Kirill e Putin também querem que o Vaticano intervenha para fazer o que Moscou não consegue: reunificar os cismáticos, como afirma a Declaração de Havana. Ou, pelo menos, que os greco-católicos fiquem “neutros” enquanto os agentes de Moscou procedem à “unificação”.

Essa “unificação” está sendo levada a cabo na Crimeia e no leste ucraniano ocupado. Mas é feita na ponta do revólver: quem não se filiar de novo ao Patriarcado de Moscou – seja católico ou cismático dissidente – sofre pesadas punições.

Muitos padres tiveram que fugir, suas igrejas foram confiscadas, e até alguns pastores protestantes apareceram mortos numa vala comum no leste ucraniano.

Para Kholmogorov, na reunião de Cuba, Kirill teria sugerido que a diplomacia vaticana assuma Moscou como o principal parceiro do diálogo com o Oriente, deixando num segundo plano os demais cristãos – greco-católicos, católicos latinos e os incontáveis estilhaços da “ortodoxia” oriental.
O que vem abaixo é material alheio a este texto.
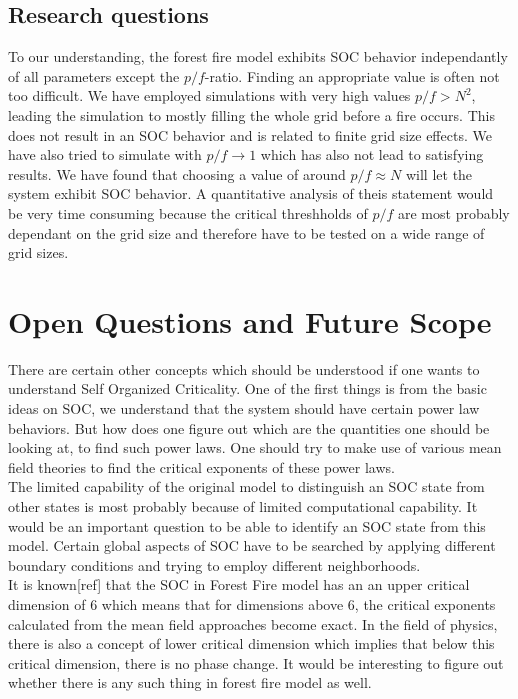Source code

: \documentclass[11pt]{article}
\begin{document}
\subsection{Research questions}

To our understanding, the forest fire model exhibits SOC behavior independantly of all parameters except the $p/f$-ratio. Finding an appropriate value is often not too difficult. We have employed simulations with very high values $p/f>N^{2}$, leading the simulation to mostly filling the whole grid before a fire occurs. This does not result in an SOC behavior and is related to finite grid size effects. We have also tried to simulate with $p/f \rightarrow 1$ which has also not lead to satisfying results. We have found that choosing a value of around $p/f \approx N$ will let the system exhibit SOC behavior. A quantitative analysis of theis statement would be very time consuming because the critical threshholds of $p/f$ are most probably dependant on the grid size and therefore have to be tested on a wide range of grid sizes.



\section{Open Questions and Future Scope}
There are certain other concepts which should be understood if one wants to understand Self Organized Criticality. One of the first things is from the basic ideas on SOC, we understand that the system should have certain power law behaviors. But how does one figure out which are the quantities one should be looking at, to find such power laws. One should try to make use of various  mean field theories to find the critical exponents of these power laws.\\
The limited capability of the original model to distinguish an SOC state from other states is most probably because of limited computational capability. It would be an important question to be able to identify an SOC state from this model.
Certain global aspects of SOC have to be searched by applying different boundary conditions and trying to employ different neighborhoods. \\
It is known[ref] that the SOC in Forest Fire model has an an upper critical dimension of 6 which means that for dimensions above 6, the critical exponents calculated from the mean field approaches become exact. In the field of physics, there is also a concept of lower critical dimension which implies that below this critical dimension, there is no phase change. It would be interesting to figure out whether there is any such thing in forest fire model as well.
 
\end{document}
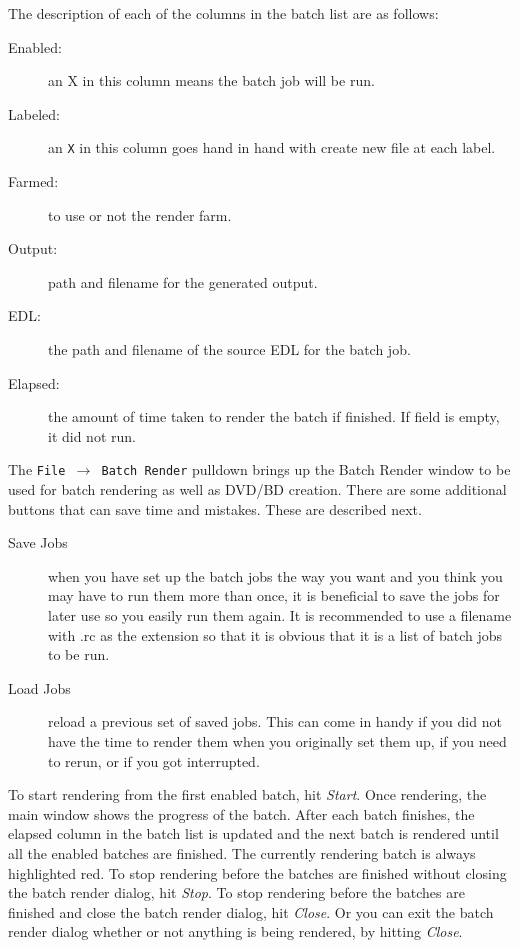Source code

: The description of each of the columns in the batch list are as
follows:

\begin{description}
\item[Enabled:] an X in this column means the batch job will be run.
\item[Labeled:] an \texttt{X} in this column goes hand in hand with
  create new file at each label.
\item[Farmed:] to use or not the render farm.
\item[Output:] path and filename for the generated output.
\item[EDL:] the path and filename of the source EDL for the batch
  job.
\item[Elapsed:] the amount of time taken to render the batch if
  finished.  If field is empty, it did not run.
\end{description} 

The \texttt{File $\rightarrow$ Batch Render} pulldown brings up the
Batch Render window to be used for batch rendering as well as DVD/BD
creation.  There are some additional buttons that can save time and
mistakes.  These are described next.

\begin{description}
	\item[Save Jobs] when you have set up the batch jobs the way you
	want and you think you may have to run them more than once, it is
	beneficial to save the jobs for later use so you easily run them
	again.  It is recommended to use a filename with .rc as the extension
	so that it is obvious that it is a list of batch jobs to be run.
	\item[Load Jobs] reload a previous set of saved jobs.  This can come
	in handy if you did not have the time to render them when you
	originally set them up, if you need to rerun, or if you got
	interrupted.
\end{description}

To start rendering from the first enabled batch,
hit \textit{Start}.  Once rendering, the main window shows the
progress of the batch. After each batch finishes, the elapsed column
in the batch list is updated and the next batch is rendered until
all the enabled batches are finished.  The currently rendering batch
is always highlighted red.  To stop rendering before the batches are
finished without closing the batch render dialog, hit \textit{Stop}.
To stop rendering before the batches are finished and close the
batch render dialog, hit \textit{Close}.  Or you can exit the batch
render dialog whether or not anything is being rendered, by hitting
\textit{Close}.

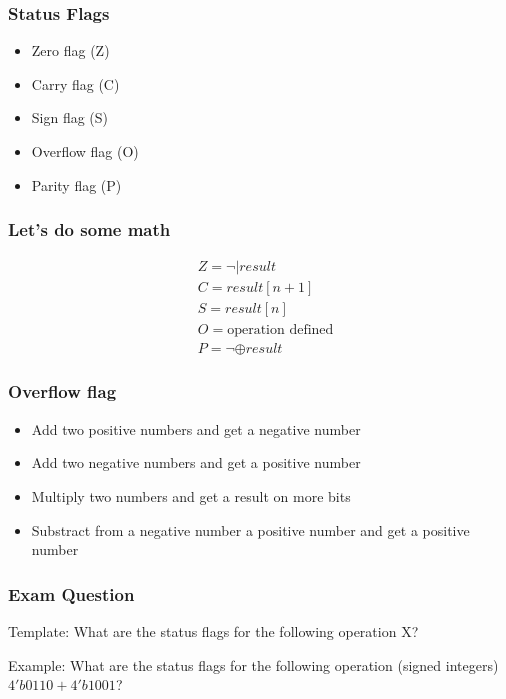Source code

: \begin{frame}
        \frametitle{Status Flags}
        \begin{itemize}
            \item Zero flag (Z)
            \item Carry flag (C)
            \item Sign flag (S)
            \item Overflow flag (O)
            \item Parity flag (P)
        \end{itemize}
\end{frame}

\begin{frame}
    \frametitle{Let's do some math}
    \begin{equation}
        \begin{aligned}
            &Z=\neg | result\\
            &C=result[n+1]\\
            &S=result[n]\\
            &O=\text{operation defined}\\
            &P=\neg \oplus result
        \end{aligned}
    \end{equation}
\end{frame}

\begin{frame}
    \frametitle{Overflow flag}
    \begin{itemize}
        \item Add two positive numbers and get a negative number
        \item Add two negative numbers and get a positive number
        \item Multiply two numbers and get a result on more bits
        \item Substract from a negative number a positive number and get a positive number
    \end{itemize}
\end{frame}

\begin{frame}
    \frametitle{Exam Question}
    Template: What are the status flags for the following operation X?

    Example: What are the status flags for the following operation (signed integers) $4'b0110+4'b1001$?
\end{frame}
    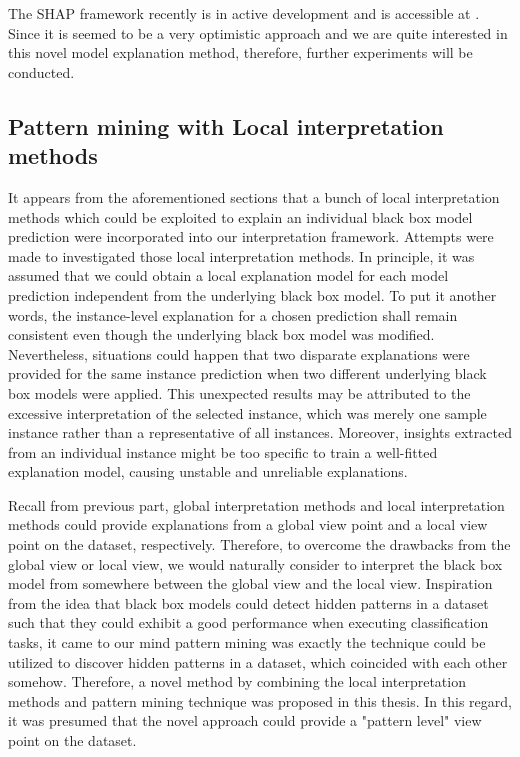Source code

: The SHAP framework recently is in active development and is accessible at \cite{shap}. Since it is seemed to be a very optimistic approach and we are quite interested in this novel model explanation method, therefore, further experiments will be conducted. 


\subsection{Pattern mining with Local interpretation methods}

It appears from the aforementioned sections that a bunch of local interpretation methods which could be exploited to explain an individual black box model prediction were incorporated into our interpretation framework. Attempts were made to investigated those local interpretation methods. In principle, it was assumed that we could obtain a local explanation model for each model prediction independent from the underlying black box model. To put it another words, the instance-level explanation for a chosen prediction shall remain consistent even though the underlying black box model was modified. Nevertheless, situations could happen that two disparate explanations were provided for the same instance prediction when two different underlying black box models were applied. This unexpected results may be attributed to the excessive interpretation of the selected instance, which was merely one sample instance rather than a representative of all instances. Moreover, insights extracted from an individual instance might be too specific to train a well-fitted explanation model, causing unstable and unreliable explanations. 

Recall from previous part, global interpretation methods and local interpretation methods could provide explanations from a global view point and a local view point on the dataset, respectively. Therefore, to overcome the drawbacks from the global view or local view, we would naturally consider to interpret the black box model from somewhere between the global view and the local view. Inspiration from the idea that black box models could detect hidden patterns in a dataset such that they could exhibit a good performance when executing classification tasks, it came to our mind pattern mining was exactly the technique could be utilized to discover hidden patterns in a dataset, which coincided with each other somehow. Therefore, a novel method by combining the local interpretation methods and pattern mining technique was proposed in this thesis. In this regard, it was presumed that the novel approach could provide a "pattern level" view point on the dataset. 

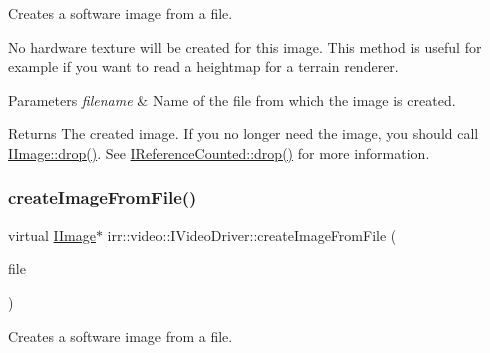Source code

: Creates a software image from a file. 

No hardware texture will be created for this image. This method is useful for example if you want to read a heightmap for a terrain renderer. 
\begin{DoxyParams}{Parameters}
{\em filename} & Name of the file from which the image is created. \\
\hline
\end{DoxyParams}
\begin{DoxyReturn}{Returns}
The created image. If you no longer need the image, you should call \hyperlink{classirr_1_1IReferenceCounted_a03856a09355b89d178090c4a5f738543}{I\+Image\+::drop()}. See \hyperlink{classirr_1_1IReferenceCounted_a03856a09355b89d178090c4a5f738543}{I\+Reference\+Counted\+::drop()} for more information. 
\end{DoxyReturn}
\mbox{\label{classirr_1_1video_1_1IVideoDriver_a322c41fa08c1da9de4633cf8a1e68607}} 
\subsubsection{\texorpdfstring{create\+Image\+From\+File()}{createImageFromFile()}\hspace{0.1cm}{\footnotesize\ttfamily [3/4]}}
{\footnotesize\ttfamily virtual \hyperlink{classirr_1_1video_1_1IImage}{I\+Image}$\ast$ irr\+::video\+::\+I\+Video\+Driver\+::create\+Image\+From\+File (\begin{DoxyParamCaption}\item[{\hyperlink{classirr_1_1io_1_1IReadFile}{io\+::\+I\+Read\+File} $\ast$}]{file }\end{DoxyParamCaption})\hspace{0.3cm}{\ttfamily [pure virtual]}}



Creates a software image from a file. 

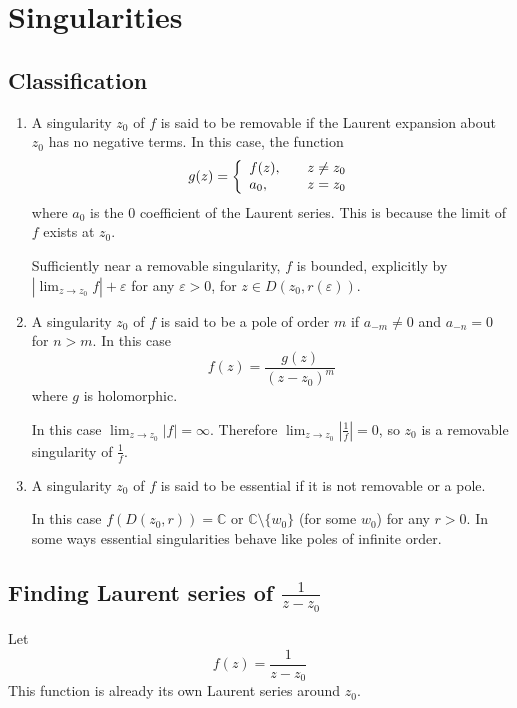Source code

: \documentclass{article}
\begin{document}
\section{Singularities}

\subsection{Classification}

\begin{enumerate}
  \item{
    A singularity $z_0$ of $f$ is said to be removable if the Laurent
    expansion about $z_0$ has no negative terms. In this case, the
    function
    $$
      g(z)
    = \left\{
        \begin{array}{l l}
          f(z), & \quad z \neq z_0 \\
          a_0,  & \quad z = z_0
        \end{array}
      \right.
    $$
    where $a_0$ is the 0 coefficient of the Laurent series. This is
    because the limit of $f$ exists at $z_0$.

    Sufficiently near a removable singularity, $f$ is bounded,
    explicitly by $|\lim_{z \to z_0} f| + \varepsilon$ for any
    $\varepsilon > 0$, for $z \in D(z_0, r(\varepsilon))$.
  }
  \item{
    A singularity $z_0$ of $f$ is said to be a pole of order $m$ if
    $a_{-m} \neq 0$ and $a_{-n} = 0$ for $n > m$. In this case
    $$
      f(z)
    = \frac{g(z)}
           {(z - z_0)^m}
    $$
    where $g$ is holomorphic.

    In this case $\lim_{z \to z_0} |f| = \infty$. Therefore
    $\lim_{z \to z_0} \left|\frac{1}{f}\right| = 0$, so $z_0$ is a
    removable singularity of $\frac{1}{f}$.
  }
  \item{
    A singularity $z_0$ of $f$ is said to be essential if it is not
    removable or a pole.

    In this case
    $f(D(z_0, r)) = \mathbb{C}$ or $\mathbb{C} \setminus \{ w_0 \}$
    (for some $w_0$) for any $r > 0$. In some ways essential
    singularities behave like poles of infinite order.
  }
\end{enumerate}

\subsection{Finding Laurent series of $\frac{1}{z - z_0}$}
Let
$$
  f(z)
= \frac{1}{z - z_0}
$$
This function is already its own
Laurent series around $z_0$.
\end{document}

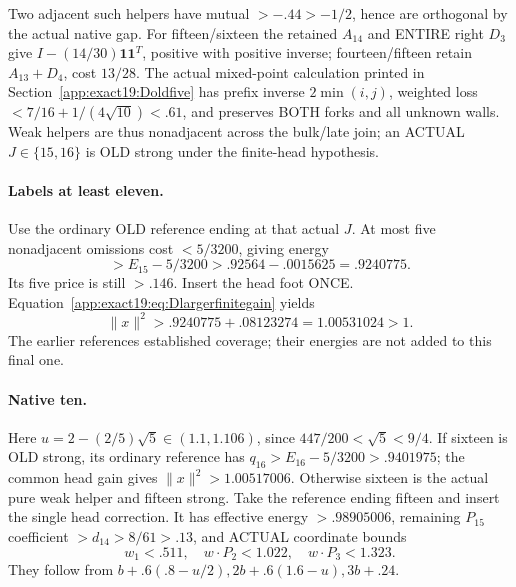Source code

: \documentclass[11pt]{article}
\theoremstyle{definition}
\theoremstyle{remark}
\begin{document}
Two adjacent such helpers have mutual \(>-.44>-1/2\), hence are
orthogonal by the actual native gap.
For fifteen/sixteen the retained \(A_{14}\) and ENTIRE right \(D_3\)
give \(I-(14/30)\mathbf1\mathbf1^T\), positive with positive inverse;
fourteen/fifteen retain \(A_{13}+D_4\), cost \(13/28\).
The actual mixed-point calculation printed in
Section~\ref{app:exact19:Doldfive} has prefix inverse \(2\min(i,j)\),
weighted loss \(<7/16+1/(4\sqrt{10})<.61\), and preserves BOTH forks
and all unknown walls.
Weak helpers are thus nonadjacent across the bulk/late join; an ACTUAL
\(J\in\{15,16\}\) is OLD strong under the finite-head hypothesis.

\paragraph{Labels at least eleven.}
Use the ordinary OLD reference ending at that actual \(J\).
At most five nonadjacent omissions cost \(<5/3200\), giving energy
\[
                        >E_{15}-5/3200>.92564-.0015625=.9240775 .
\]
Its five price is still \(>.146\).
Insert the head foot ONCE.
Equation~\eqref{app:exact19:eq:Dlargerfinitegain} yields
\[
                         \|x\|^2>.9240775+.08123274=1.00531024>1 .
\]
The earlier references established coverage; their energies are not
added to this final one.

\paragraph{Native ten.}
Here \(u=2-(2/5)\sqrt5\in(1.1,1.106)\), since
\(447/200<\sqrt5<9/4\).
If sixteen is OLD strong, its ordinary reference has
\(q_{16}>E_{16}-5/3200>.9401975\); the common head gain gives
\(\|x\|^2>1.00517006\).
Otherwise sixteen is the actual pure weak helper and fifteen strong.
Take the reference ending fifteen and insert the single head correction.
It has effective energy \(>.98905006\), remaining \(P_{15}\) coefficient
\(>d_{14}>8/61>.13\), and ACTUAL coordinate bounds
\[
                   w_1<.511,\quad w\cdot P_2<1.022,\quad
                                             w\cdot P_3<1.323 .
\]
They follow from \(b+.6(.8-u/2),2b+.6(1.6-u),3b+.24\).
\end{document}
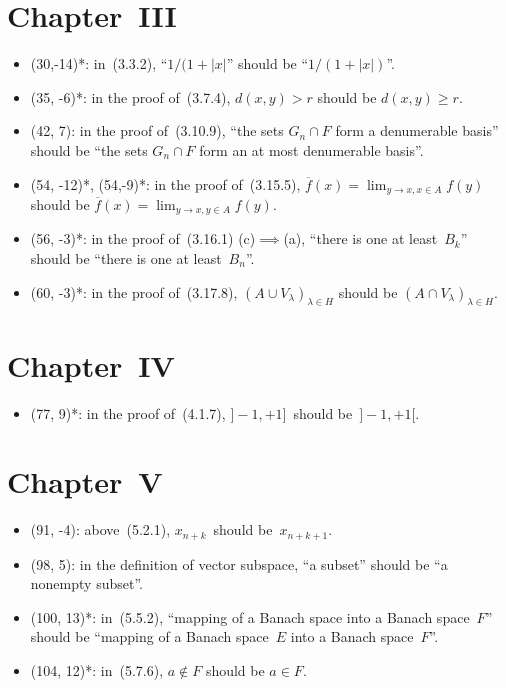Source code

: \documentclass[letterpaper,12pt]{article}
\newcommand{\union}{\cup}
\newcommand{\sect}{\cap}
\newcommand{\abs}[1]{|{#1}|}
\begin{document}
\section*{Chapter~III}
\begin{itemize}
\item (30,-14)*: in~(3.3.2), ``\(1/(1+\abs{x}\)'' should be ``\(1/(1+\abs{x})\)''.
\item (35, -6)*: in the proof of~(3.7.4), \(d(x,y)>r\) should be \(d(x,y)\ge r\).
\item (42, 7): in the proof of~(3.10.9), ``the sets \(G_n\sect F\) form a denumerable basis'' should be ``the sets \(G_n\sect F\) form an at most denumerable basis''.
\item (54, -12)*, (54,-9)*: in the proof of~(3.15.5), \(\overline{f}(x)=\lim_{y\to x,x\in A}f(y)\) should be \(\overline{f}(x)=\lim_{y\to x,y\in A}f(y)\).
\item (56, -3)*: in the proof of~(3.16.1) (c)\(\implies\)(a), ``there is one at least~\(B_k\)'' should be ``there is one at least~\(B_n\)''.
\item (60, -3)*: in the proof of~(3.17.8), \((A\union V_{\lambda})_{\lambda\in H}\) should be \((A\sect V_{\lambda})_{\lambda\in H}\).
\end{itemize}

\section*{Chapter~IV}
\begin{itemize}
\item (77, 9)*: in the proof of~(4.1.7), \(]-1,+1]\)~should be~\(]-1,+1[\).
\end{itemize}

\section*{Chapter~V}
\begin{itemize}
\item (91, -4): above~(5.2.1), \(x_{n+k}\)~should be~\(x_{n+k+1}\).
\item (98, 5): in the definition of vector subspace, ``a subset'' should be ``a nonempty subset''.
\item (100, 13)*: in~(5.5.2), ``mapping of a Banach space into a Banach space~\(F\)'' should be ``mapping of a Banach space~\(E\) into a Banach space~\(F\)''.
\item (104, 12)*: in~(5.7.6), \(a\not\in F\) should be \(a\in F\).
\end{itemize}
\end{document}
Segundo a proposta, o Vaticano deveria inaugurar “conversações imediatas com o cisma de Moscou, considerado como a maior das igrejas ortodoxas do mundo, que opera em sinfonia sincera com a Grande Rússia” [de Vladimir Putin].

Mas os ucranianos católicos e patriotas não querem saber disto. Eles já passaram por outras talvez piores, sob o sopro da graça divina emergiram vitoriosos da ditadura comunista-mocovita, e estão determinados a ficarem fiéis a seu glorioso passado patriótico e/ou católico.